On Thursday, the Central Bank of Libya (CBL) said that the country’s total revenues during the first seven months of 2022 amounted to LYD 77.2 billion. Its spending was reportedly 45.1 billion dinars.
In its monthly report, the CBL revealed that oil revenues were 56.1 billion dinars ($11.54 billion), while royalties were LYD 8.2 billion, adding that oil royalties last year had been LYD 11.4 billion.
“Tax revenues amounted to LYD 628 million, customs revenues; LYD 34 million, telecommunications sector revenues; LYD 146 million, and fuel revenues in the local market ;LYD 90 million. Other revenues amounted to 528 million dinars,” the CBL reported.

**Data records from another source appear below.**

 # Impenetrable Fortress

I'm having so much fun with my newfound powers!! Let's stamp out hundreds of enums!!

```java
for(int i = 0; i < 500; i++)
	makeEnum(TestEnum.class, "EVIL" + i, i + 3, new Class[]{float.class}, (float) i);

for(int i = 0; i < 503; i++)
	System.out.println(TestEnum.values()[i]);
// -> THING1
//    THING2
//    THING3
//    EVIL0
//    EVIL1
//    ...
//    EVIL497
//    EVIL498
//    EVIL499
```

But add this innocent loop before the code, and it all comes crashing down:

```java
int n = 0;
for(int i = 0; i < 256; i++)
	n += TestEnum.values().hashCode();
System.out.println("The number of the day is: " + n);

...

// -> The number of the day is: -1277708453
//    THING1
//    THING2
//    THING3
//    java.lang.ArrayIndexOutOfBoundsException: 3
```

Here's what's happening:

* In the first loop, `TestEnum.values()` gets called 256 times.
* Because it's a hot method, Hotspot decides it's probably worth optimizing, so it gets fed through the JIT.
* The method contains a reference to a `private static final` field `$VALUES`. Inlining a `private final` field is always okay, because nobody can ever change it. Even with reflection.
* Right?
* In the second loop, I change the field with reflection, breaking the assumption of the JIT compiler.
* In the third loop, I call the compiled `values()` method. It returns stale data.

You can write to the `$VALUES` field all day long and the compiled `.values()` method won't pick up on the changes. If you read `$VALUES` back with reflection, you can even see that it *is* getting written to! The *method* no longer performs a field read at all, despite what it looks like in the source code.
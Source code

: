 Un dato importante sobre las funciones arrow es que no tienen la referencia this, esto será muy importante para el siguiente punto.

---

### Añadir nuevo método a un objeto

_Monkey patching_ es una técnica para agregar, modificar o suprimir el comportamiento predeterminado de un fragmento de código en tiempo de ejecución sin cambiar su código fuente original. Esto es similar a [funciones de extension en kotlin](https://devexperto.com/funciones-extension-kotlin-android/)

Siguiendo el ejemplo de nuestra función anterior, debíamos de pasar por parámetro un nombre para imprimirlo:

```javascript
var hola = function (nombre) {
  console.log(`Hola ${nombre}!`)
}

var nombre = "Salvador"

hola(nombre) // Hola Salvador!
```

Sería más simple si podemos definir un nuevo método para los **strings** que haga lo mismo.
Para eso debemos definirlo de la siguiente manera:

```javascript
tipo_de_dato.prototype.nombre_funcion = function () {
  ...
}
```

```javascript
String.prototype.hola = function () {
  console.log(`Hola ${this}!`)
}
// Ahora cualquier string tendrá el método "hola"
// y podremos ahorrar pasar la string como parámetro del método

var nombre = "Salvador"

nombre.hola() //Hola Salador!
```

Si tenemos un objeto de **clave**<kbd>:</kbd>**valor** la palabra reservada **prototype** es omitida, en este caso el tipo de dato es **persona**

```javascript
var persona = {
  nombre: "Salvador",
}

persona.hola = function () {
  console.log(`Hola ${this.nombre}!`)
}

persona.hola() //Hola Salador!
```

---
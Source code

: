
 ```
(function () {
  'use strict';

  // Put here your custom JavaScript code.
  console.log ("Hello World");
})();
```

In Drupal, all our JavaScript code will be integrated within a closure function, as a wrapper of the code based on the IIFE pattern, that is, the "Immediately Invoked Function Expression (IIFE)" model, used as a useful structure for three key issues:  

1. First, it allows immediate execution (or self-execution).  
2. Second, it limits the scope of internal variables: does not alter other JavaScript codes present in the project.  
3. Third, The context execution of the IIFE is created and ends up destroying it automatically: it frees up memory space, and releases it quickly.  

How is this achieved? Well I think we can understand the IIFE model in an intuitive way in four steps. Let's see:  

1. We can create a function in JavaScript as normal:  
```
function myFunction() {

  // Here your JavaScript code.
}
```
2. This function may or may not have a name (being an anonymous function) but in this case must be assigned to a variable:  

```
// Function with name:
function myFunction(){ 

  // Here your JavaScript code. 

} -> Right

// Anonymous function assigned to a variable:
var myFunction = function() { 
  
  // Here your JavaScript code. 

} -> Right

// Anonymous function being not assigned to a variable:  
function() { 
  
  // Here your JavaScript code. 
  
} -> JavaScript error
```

On public spending, the Bank stated that the salary section was LYD 23.2 billion, the operating expenses section; LYD 3.6 billion, the subsidies section; LYD 11.7 billion, and the development section; LYD 118 million. In addition to an extraordinary budget allocated to the National Oil Corporation (NOC), amounting to LYD 6.5 billion, while the emergency section was awarded 0 dinars.
The CBL added that foreign exchange revenues during the same period amounted to $11.8 billion dollars, $2.5 billion dollars were royalties from previous years, and foreign exchange uses amounted to $13.1 billion dollars.
Armed conflict and closures of oil fields and ports in Libya have rattled the country in recent years.
On Wednesday, Libyan Oil Minister, Mohamed Aoun said that production rates of crude oil could reach about 1.3 million barrels per day soon. He added that “there is no technical problem in the oil fields, or with oil companies.”
Aoun stressed that the resumption of exports will reflect positively, double the income of the state, and increase its reserves.
The Minister added that the increase came after an agreement was reached earlier this month, with protesters and tribal leaders to reopen fields and export terminals largely shut for months.